Simiti lütfen rahat bırakın!
Sağlık Bakanlığı'nın açıkta satılan yiyecekleri yasaklaması olumlu bir karar. Ama bunların arasında simitin de olduğunu görünce korkuya kapıldım.

Ya simiti naylon torbaya filân koymaya kalkarlarsa?

Türkiye'nin "sokak simiti", imajıyla o kadar özdeşleşmiş, o kadar lezzetli ve aynı zamanda ucuz olması dolayısıyla öyle herkes tarafından tercih edilen bir yiyecektir ki onu asla tipik halinden uzaklaştırmamak gerekir.

Bugün şehirlerin birçok semtinde simit cam kutular içinde satılıyor. Satıcılar maşayla tutarak ve kağıda sararak veriyorlar. Bu şekilde satıldığında hijyene aykırı bir durum da olmuyor.

Çoğumuz hergün simit yeriz, çok şükür bugüne kadar simitten hastalanan kimseyi duymadık.

Bakanlık lütfen hijyenik şartların fırınlarda sağlanmasını kontrol etsin ama simitimizi poşete koymasın!

Özel okullar neden başarısız kaldı?
Birkaç hafta önce, henüz ÖSYM sonuçları belli olmadan, özel okullarla ilgili, birkaç gün üstüste yazdığım yazılarda bu okulların eğitim sistemini eleştirmiş, öğrenciyi tümüyle özel öğretmene yönlendiren, sonunda da başarısını sahiplenen bir sistem geliştirdiler demiştim.

ÖSYM sonuçları, üniversite giriş sınavında en yüksek puanları devlet okullarından mezun olan memur ve işçi çocuklarının aldığını gösterdi. Onlarla gurur duyuyoruz ama acaba özel okullar bu tablodan kendilerine ne pay çıkardılar diye de merak ediyoruz.

Özel kolejler; askeri liselerin, Anadolu Liselerinin, öğretmen okulları ve güzel sanatlar liselerinin gerisinde kaldı.

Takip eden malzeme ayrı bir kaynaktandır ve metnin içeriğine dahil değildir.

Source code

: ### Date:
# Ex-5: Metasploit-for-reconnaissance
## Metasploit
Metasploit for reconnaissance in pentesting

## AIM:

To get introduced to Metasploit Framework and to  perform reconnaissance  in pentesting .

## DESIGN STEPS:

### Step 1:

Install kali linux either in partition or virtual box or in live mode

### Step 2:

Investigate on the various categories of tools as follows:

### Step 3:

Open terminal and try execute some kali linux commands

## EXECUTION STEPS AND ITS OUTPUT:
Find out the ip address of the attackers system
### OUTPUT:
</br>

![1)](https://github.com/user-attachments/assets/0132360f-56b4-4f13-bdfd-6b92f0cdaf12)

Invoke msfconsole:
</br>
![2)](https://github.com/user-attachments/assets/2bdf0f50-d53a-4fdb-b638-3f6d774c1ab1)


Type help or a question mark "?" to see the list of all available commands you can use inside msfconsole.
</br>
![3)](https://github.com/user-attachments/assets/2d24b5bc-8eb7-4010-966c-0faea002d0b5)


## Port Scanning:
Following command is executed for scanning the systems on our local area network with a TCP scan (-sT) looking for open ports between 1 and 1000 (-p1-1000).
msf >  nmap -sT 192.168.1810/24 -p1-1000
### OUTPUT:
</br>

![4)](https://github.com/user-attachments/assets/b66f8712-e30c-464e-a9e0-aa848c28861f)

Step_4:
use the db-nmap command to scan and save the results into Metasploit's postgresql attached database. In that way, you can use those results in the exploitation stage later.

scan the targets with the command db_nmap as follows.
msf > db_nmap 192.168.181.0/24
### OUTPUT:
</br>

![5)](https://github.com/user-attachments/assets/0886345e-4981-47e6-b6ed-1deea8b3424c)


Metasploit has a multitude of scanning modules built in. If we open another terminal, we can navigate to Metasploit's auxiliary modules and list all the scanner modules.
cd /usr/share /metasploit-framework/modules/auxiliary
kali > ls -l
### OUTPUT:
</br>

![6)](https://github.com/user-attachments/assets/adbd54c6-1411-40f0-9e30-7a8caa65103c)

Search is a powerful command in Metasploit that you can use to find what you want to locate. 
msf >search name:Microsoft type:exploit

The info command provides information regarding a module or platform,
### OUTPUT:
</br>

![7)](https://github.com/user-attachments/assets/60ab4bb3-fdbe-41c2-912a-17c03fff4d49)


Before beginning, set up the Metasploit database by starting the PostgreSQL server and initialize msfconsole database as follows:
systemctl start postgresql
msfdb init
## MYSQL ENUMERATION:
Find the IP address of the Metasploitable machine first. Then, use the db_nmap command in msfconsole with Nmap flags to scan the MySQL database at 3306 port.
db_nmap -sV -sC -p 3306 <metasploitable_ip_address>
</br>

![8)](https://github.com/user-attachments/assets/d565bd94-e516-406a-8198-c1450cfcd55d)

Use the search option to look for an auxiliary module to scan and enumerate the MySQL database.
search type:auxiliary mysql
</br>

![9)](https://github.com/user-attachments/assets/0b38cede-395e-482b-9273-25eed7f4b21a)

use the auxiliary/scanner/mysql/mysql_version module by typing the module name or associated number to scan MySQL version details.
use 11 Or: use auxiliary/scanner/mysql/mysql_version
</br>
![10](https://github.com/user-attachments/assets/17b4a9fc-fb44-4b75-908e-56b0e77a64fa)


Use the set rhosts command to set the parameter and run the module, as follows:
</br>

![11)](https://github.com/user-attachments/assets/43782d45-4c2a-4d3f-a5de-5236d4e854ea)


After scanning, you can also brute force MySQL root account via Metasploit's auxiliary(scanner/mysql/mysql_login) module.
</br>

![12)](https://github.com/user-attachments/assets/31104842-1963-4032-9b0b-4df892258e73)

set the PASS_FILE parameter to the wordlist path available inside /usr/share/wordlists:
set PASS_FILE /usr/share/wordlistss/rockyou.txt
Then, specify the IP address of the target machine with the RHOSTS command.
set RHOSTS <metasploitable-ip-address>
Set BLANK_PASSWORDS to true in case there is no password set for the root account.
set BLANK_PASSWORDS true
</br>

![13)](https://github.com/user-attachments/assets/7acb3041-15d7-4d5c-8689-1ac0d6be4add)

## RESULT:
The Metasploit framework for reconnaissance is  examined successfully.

Nedeni gayet açık.. Yukardaki tüm okullarda okuyan öğrenciler kendilerinin çalışması, gayret göstermesi gerektiğinin bilincindeler. Bu okullarda ders, derste öğreniliyor. Evde tekrarlanıyor. Özel okulda ise durum şöyle:

Çocuğunu özel okula gönderen aileler ilk günden, her derse özel bir öğretmen tutma ve evde ayrı bir okul açma alışkanlığı edinmiş durumda. Özel okullar bunu bilmenin rehaveti içinde öğrenciye okulda öğrenme alışkanlığını vermiyor. Öğrenci ise "Nasıl olsa evdeki hocadan öğrenirim" düşüncesiyle ders dinlemiyor ve çalışmıyor.

Sonuçta ders dinleme ve çalışma alışkanlığı edinmeyen öğrenciler hepimizin gördüğü gibi "çuvallıyor"..

Yılda 8-10 milyarı alan ve parasız devlet okulu kadar başarılı olamayan özel okulları kim rehabilite edecek ve buna hemen başlayacak bilmek istiyoruz!